This thin layer makes mainly *simulation* and testing more convenient and less verbose (no need to always build vectors to compare with in testing, for example). However, as the computation is still performed over words, proving a circuit's correctness will still rely on lemmas involving the *sized* level (vectors, atoms).

We discuss with more detail in Section 7 how this layer of data abstraction influences modelling and verification, and what could be other possible ways of raising the level of abstraction in circuit description.

# 4 Circuit semantics

Due to the choice of using deep embedding to implement our DSL, it is possible to write several different semantics for circuit models.

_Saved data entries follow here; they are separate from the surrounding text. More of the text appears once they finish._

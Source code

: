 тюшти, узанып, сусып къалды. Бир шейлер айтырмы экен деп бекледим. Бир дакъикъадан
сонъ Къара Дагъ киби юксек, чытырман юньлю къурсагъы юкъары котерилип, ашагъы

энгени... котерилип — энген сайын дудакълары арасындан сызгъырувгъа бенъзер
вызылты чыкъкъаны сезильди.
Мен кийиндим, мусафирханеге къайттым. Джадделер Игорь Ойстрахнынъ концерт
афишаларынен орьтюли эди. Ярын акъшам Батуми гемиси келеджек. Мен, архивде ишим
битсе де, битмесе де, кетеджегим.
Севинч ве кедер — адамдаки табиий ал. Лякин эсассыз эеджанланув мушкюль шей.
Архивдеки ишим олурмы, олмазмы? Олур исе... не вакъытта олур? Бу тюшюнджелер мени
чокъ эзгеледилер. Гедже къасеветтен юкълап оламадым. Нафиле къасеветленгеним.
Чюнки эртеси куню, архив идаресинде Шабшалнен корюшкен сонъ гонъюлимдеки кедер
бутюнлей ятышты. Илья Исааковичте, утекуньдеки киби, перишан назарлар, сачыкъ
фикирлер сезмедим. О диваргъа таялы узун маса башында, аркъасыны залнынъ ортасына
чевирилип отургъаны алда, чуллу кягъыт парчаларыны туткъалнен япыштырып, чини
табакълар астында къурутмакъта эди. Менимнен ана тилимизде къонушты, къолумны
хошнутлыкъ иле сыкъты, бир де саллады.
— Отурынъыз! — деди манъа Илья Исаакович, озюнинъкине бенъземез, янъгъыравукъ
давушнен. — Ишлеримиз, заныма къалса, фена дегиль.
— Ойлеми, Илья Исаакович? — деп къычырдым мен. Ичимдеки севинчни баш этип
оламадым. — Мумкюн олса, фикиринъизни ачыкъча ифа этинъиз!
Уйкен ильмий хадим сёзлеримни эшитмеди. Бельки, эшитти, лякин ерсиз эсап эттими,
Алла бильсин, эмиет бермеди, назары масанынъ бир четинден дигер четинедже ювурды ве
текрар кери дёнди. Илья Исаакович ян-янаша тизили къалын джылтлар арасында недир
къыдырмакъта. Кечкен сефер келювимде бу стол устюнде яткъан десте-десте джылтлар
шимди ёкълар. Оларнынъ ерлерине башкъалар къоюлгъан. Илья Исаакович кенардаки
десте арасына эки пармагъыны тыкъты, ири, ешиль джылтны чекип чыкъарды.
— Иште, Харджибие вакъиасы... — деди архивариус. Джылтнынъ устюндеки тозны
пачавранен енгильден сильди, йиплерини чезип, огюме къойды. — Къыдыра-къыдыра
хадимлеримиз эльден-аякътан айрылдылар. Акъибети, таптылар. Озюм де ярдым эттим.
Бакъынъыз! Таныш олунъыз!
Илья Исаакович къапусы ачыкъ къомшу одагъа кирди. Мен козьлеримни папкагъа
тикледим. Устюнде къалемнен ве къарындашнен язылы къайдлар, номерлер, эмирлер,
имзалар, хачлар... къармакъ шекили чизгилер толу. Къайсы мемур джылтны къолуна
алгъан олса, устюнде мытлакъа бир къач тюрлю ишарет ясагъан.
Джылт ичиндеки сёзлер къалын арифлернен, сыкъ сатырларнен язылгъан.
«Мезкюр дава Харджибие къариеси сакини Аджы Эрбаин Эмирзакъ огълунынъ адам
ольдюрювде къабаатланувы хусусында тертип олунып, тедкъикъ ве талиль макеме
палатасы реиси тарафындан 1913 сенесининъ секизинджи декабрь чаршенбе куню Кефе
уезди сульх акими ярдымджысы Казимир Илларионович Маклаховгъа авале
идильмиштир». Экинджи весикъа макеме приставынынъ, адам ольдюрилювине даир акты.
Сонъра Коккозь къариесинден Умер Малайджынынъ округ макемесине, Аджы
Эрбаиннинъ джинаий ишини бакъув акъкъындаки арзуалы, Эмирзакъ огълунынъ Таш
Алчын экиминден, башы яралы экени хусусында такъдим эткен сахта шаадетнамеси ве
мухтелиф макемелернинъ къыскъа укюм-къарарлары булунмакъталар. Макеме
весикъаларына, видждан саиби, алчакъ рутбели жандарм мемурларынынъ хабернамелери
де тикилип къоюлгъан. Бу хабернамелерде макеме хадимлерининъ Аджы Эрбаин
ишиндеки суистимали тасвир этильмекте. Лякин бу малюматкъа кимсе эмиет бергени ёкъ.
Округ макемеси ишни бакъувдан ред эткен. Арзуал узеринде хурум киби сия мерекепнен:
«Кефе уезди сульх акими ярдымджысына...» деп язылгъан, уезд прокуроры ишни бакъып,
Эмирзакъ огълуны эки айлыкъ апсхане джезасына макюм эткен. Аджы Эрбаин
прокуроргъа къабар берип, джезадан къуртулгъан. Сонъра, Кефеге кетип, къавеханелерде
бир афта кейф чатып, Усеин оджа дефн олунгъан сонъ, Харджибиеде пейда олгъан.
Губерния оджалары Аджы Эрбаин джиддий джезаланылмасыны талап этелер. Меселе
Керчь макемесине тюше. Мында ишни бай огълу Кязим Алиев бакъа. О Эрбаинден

When talking about deeply embedded languages, a semantic function is just a function mapping the Abstract Syntax Tree (AST) of our DSL to a desired *carrier* type. All of the circuit semantics currently implemented in  $\Pi$ -Ware are *compositional*, which means that they can be defined by *folding* the  $\mathbb{C}$  type with an algebra.

The module PiWare.Circuit.Algebra defines the *algebra type* for  $\mathbb{C}$  (as a record), along with the associated *catamorphism* (fold). There are two algebra types: one for combinational circuits ( $\mathbb{C}\sigma A$ ) and one for (possibly) sequential ones ( $\mathbb{C}A$ ). The only difference between them is that a case for DelayLoop is absent from  $\mathbb{C}\sigma A$ . Here we show the algebra type for combinational circuits ( $\mathbb{C}\sigma A$ ):

record 
$$\mathbb{C}\sigma A$$
: Set where  
field GateA :  $\forall g \# \rightarrow T (\# in g \#) (\# out g \#)$   
PlugA :  $\forall \{i o\} \rightarrow i \boxtimes o \rightarrow T i o$   
 $\_ ) A_- : \forall \{i m o\} \rightarrow T i m \rightarrow T m o \rightarrow T i o$   
 $\_ ||A_- : \forall \{i_1 o_1 i_2 o_2\} \rightarrow T i_1 o_1 \rightarrow T i_2 o_2 \rightarrow T (i_1 + i_2) (o_1 + o_2)$ 

We use Agda's feature of *sections* (parameterized anonymous modules) to avoid repetition of parameters used in several definitions. Firstly, the algebra record type ( $\mathbb{C}\sigma A$ ) is parameterized by the *carrier* type (called *T*). Also, the catamorphism for combinational circuits (called cata $\mathbb{C}\sigma$ ) is parameterized by an instance of the algebra record.

Listing 8 shows the catamorphism for combinational circuits (cata $\mathbb{C}\sigma$ ). Notice how this definition, *by itself*, takes only the circuit to be interpreted as parameter. However, cata $\mathbb{C}\sigma$  is part of a section, so there might be situations where it takes an extra parameter (an element of the record type  $\mathbb{C}\sigma A$ ). Notice also how (due to the  $\sigma$  index) there is no need to define a clause for DelayLoop.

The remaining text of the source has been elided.